**What to do:**
From the entries, filter out every line that lacks "Syrian" and copy the rest.

**Entries supplied:**
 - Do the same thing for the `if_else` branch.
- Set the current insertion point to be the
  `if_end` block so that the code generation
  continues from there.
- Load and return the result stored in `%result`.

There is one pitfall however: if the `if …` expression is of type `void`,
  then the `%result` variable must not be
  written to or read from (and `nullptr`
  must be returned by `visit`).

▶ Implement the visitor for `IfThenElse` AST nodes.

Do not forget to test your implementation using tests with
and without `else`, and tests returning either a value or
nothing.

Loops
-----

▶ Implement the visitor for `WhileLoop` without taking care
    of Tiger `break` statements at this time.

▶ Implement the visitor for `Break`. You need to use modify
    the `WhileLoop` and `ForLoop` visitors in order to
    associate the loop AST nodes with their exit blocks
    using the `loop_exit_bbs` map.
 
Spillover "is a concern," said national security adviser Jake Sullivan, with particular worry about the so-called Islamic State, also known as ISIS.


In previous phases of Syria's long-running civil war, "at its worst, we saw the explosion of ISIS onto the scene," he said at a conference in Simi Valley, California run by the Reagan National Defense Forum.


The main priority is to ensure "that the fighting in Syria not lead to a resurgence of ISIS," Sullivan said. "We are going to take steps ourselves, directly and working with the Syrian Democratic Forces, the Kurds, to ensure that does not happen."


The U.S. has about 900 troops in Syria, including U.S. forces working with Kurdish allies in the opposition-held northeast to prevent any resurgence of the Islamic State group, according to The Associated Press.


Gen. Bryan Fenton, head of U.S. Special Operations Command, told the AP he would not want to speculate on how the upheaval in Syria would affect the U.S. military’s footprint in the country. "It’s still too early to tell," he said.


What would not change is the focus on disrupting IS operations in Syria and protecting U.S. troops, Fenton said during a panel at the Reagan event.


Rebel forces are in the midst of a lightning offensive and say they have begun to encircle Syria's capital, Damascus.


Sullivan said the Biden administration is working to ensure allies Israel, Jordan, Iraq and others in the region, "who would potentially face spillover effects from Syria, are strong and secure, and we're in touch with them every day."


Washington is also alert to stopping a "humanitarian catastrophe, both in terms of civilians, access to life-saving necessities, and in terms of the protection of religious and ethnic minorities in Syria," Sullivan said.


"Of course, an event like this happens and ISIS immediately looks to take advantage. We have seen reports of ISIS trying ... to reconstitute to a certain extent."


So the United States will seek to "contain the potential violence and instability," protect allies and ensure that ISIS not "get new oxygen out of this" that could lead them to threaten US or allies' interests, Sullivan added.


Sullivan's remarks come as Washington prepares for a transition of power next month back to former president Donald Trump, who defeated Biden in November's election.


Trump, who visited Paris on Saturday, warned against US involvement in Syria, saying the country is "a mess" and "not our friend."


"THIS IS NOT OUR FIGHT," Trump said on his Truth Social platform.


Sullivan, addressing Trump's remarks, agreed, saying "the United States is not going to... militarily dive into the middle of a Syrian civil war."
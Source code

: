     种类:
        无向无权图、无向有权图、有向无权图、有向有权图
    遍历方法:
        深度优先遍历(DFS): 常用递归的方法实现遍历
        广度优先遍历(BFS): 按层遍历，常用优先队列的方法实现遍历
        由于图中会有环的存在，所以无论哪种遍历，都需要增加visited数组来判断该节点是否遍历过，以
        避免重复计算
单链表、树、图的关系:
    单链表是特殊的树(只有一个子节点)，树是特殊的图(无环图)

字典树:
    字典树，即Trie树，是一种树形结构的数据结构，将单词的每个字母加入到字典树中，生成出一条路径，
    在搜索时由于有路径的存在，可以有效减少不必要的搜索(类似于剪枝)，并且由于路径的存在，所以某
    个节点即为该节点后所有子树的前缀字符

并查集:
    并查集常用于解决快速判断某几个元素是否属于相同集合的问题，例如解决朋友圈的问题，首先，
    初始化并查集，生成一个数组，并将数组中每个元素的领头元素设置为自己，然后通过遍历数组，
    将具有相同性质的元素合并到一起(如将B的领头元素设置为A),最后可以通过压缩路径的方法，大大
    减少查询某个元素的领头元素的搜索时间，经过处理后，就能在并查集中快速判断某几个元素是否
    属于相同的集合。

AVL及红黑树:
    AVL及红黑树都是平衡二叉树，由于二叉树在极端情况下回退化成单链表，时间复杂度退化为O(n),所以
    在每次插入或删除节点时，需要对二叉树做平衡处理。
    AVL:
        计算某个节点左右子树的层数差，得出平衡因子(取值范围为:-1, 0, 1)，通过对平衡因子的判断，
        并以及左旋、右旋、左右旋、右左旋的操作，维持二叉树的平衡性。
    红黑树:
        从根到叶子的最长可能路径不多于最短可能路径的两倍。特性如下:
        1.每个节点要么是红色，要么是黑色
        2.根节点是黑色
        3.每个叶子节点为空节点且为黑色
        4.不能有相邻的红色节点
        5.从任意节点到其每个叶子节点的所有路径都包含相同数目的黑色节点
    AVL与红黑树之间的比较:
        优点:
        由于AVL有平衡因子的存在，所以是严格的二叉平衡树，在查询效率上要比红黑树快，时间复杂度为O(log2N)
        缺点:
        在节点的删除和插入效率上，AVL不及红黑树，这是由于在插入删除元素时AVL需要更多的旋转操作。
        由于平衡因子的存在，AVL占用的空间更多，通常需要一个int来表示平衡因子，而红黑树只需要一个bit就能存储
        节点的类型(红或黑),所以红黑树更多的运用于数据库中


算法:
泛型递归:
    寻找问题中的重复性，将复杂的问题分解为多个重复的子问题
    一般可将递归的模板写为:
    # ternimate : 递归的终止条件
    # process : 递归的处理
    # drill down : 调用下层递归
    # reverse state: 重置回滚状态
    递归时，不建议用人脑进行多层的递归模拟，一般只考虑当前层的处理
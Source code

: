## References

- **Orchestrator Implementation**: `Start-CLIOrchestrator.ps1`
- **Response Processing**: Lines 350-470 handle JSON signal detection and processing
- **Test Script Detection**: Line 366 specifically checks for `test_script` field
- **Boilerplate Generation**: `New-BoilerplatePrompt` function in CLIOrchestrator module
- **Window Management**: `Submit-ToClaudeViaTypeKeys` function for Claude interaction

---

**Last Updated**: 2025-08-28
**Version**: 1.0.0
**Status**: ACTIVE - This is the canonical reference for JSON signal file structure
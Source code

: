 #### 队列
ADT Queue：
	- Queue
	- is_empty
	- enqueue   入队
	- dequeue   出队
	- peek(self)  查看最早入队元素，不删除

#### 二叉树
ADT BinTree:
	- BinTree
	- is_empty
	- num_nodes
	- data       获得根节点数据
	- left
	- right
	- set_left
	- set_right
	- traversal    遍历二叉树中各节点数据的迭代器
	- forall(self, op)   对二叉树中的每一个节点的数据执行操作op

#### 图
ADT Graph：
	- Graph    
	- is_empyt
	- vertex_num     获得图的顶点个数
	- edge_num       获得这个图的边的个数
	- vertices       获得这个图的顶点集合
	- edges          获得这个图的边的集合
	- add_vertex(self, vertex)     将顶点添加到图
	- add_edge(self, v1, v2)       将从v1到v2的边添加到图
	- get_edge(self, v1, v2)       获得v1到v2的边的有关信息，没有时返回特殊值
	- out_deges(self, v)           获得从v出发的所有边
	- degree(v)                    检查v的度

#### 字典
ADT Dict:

**Result below:**
The main priority is to ensure "that the fighting in Syria not lead to a resurgence of ISIS," Sullivan said. "We are going to take steps ourselves, directly and working with the Syrian Democratic Forces, the Kurds, to ensure that does not happen."
Sullivan, addressing Trump's remarks, agreed, saying "the United States is not going to... militarily dive into the middle of a Syrian civil war."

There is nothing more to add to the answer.